On 11/4/18 18:45, Rabadan, Jorge (Nokia - US/Mountain View) wrote:
> [JORGE] not sure what you mean by "negative caching". If you refer to the 
> ability of certain routers/servers to inject dummy MACs into the ARP caches 
> so that hosts stop ARPing for absent IPs, the solution actually may help, 
> since there is an option to suppress unknown ARP-Requests/NS flooding 
> explained in Section 4.5. Should you choose to enable this option on the 
> Proxy-ARP/ND functions of the PEs, you no longer flood unknown ARP-Requests, 
> and therefore there is no longer need to inject those dummy MAC addresses to 
> stop the flooding. A host may keep ARP'ing for an absent host, but at least 
> those messages won't bother the entire BD. I added this text in the security 
> section:
> --------------
>   "The procedures in this document reduce the amount of ARP/ND message
>    flooding, which in itself provides a protection to "slow path"
>    software processors of routers and Tenant Systems in large BDs. The
>    ARP/ND requests that are replied by the Proxy-ARP/ND function (hence
>    not flooded) are normally targeted to existing hosts in the BD.

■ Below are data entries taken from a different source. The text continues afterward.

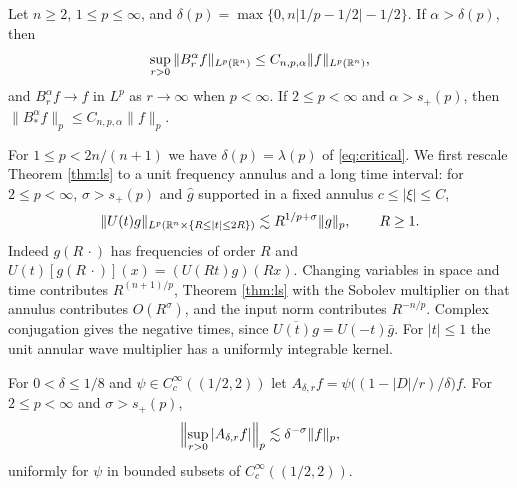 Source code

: \begin{theorem}\label{thm:BR}
Let $n\ge2$, $1\le p\le\infty$, and $\delta(p)=\max\{0,n|1/p-1/2|-1/2\}$. If $\alpha>\delta(p)$, then
\begin{equation}\label{eq:BRall}
\sup_{r>0}\|B^\alpha_rf\|_{L^p(\R^n)}\le C_{n,p,\alpha}\|f\|_{L^p(\R^n)} ,
\end{equation}
and $B^\alpha_rf\to f$ in $L^p$ as $r\to\infty$ when $p<\infty$. If $2\le p<\infty$ and
$\alpha>s_+(p)$, then $\|B^\alpha_*f\|_p\le C_{n,p,\alpha}\|f\|_p$.
\end{theorem}

For $1\le p<2n/(n+1)$ we have $\delta(p)=\lambda(p)$ of \eqref{eq:critical}. We first rescale Theorem
\ref{thm:ls} to a unit frequency annulus and a long time interval: for $2\le p<\infty$,
$\sigma>s_+(p)$ and $\hat g$ supported in a fixed annulus $c\le|\xi|\le C$,
\begin{equation}\label{eq:longtime}
\|U(t)g\|_{L^p(\R^n\times\{R\le|t|\le2R\})}\lesssim R^{1/p+\sigma}\|g\|_p,\qquad R\ge1 .
\end{equation}
Indeed $g(R\,\cdot)$ has frequencies of order $R$ and $U(t)[g(R\,\cdot)](x)=(U(Rt)g)(Rx)$. Changing
variables in space and time contributes $R^{(n+1)/p}$, Theorem \ref{thm:ls} with the Sobolev
multiplier on that annulus contributes $O(R^\sigma)$, and the input norm contributes $R^{-n/p}$.
Complex conjugation gives the negative times, since $\overline{U(t)g}=U(-t)\bar g$. For $|t|\le1$ the
unit annular wave multiplier has a uniformly integrable kernel.

\begin{lemma}\label{lem:shell}
For $0<\delta\le1/8$ and $\psi\in C_c^\infty((1/2,2))$ let
$A_{\delta,r}f=\psi\bigl((1-|D|/r)/\delta\bigr)f$. For $2\le p<\infty$ and $\sigma>s_+(p)$,
\[
\Bigl\|\sup_{r>0}|A_{\delta,r}f|\Bigr\|_p\lesssim\delta^{-\sigma}\|f\|_p ,
\]
uniformly for $\psi$ in bounded subsets of $C_c^\infty((1/2,2))$.
\end{lemma}

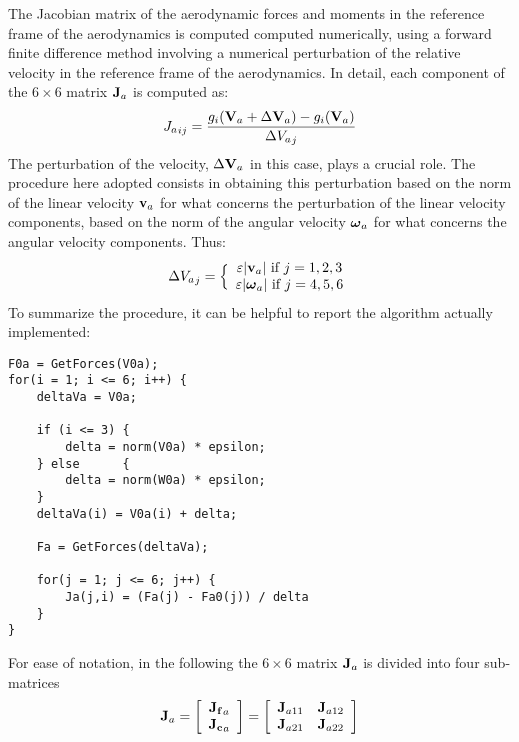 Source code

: The Jacobian matrix of the aerodynamic forces and moments in the reference 
frame of the aerodynamics is computed computed numerically,
using a forward finite difference method involving a numerical perturbation
of the relative velocity in the reference frame of the aerodynamics.
In detail, each component of the $6\times6$ matrix $\T{J}_a$ is computed as:
\begin{equation}
	{J_a}_{ij} = \frac{g_i(\T{V}_a + \Delta\T{V}_a) 
		- g_i(\T{V}_a)}{\Delta {V_a}_j}
\end{equation}
The perturbation of the velocity, $\Delta\T{V}_a$ in this case, plays
a crucial role. The procedure here adopted consists in obtaining this
perturbation based on the norm of the linear velocity $\T{v}_a$ for what 
concerns the perturbation of the linear velocity components, based on
the norm of the angular velocity $\T{\omega}_a$ for what concerns 
the angular velocity components. Thus:
\begin{equation}
	\Delta {V_a}_j = \Bigl\{\matr{c}{
		\varepsilon\lvert\T{v}_a\lvert\text{ if $j = 1,2,3$}\\
		\varepsilon\lvert\T{\omega}_a\lvert\text{ if $j = 4,5,6$}
		}
\end{equation}
To summarize the procedure, it can be helpful to report the algorithm
actually implemented:
\begin{verbatim}
F0a = GetForces(V0a);
for(i = 1; i <= 6; i++)	{
    deltaVa = V0a; 
				
    if (i <= 3)	{
        delta = norm(V0a) * epsilon;
    } else		{
        delta = norm(W0a) * epsilon;
    }
    deltaVa(i) = V0a(i) + delta;
					
    Fa = GetForces(deltaVa);
	
    for(j = 1; j <= 6; j++)	{
        Ja(j,i) = (Fa(j) - Fa0(j)) / delta 
    }
}
\end{verbatim}

For ease of notation, in the following the $6\times6$ matrix $\T{J}_a$ is 
divided into four sub-matrices
\begin{equation}\label{eq:JaSub}
	\T{J}_a = \sqbr{\matr{c}{\T{J_f}_a\\\T{J_c}_a}}
	=\sqbr{\matr{cc}{\T{J}_{a11} & \T{J}_{a12}\\ \T{J}_{a21} & \T{J}_{a22}}}
\end{equation}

>    ARP/ND requests targeted to absent hosts are still normally flooded,
>    however the suppression of Unknown ARP-Requests and NS messages
>    described in Section 4.5. can provide an additional level of security
>    against ARP-Requests/NS messages issued to non-existing hosts." 
> --------------

Thanks.  I re-read section 4.5, and I think this does indeed address my
comment.  The addition of this text is appreciated.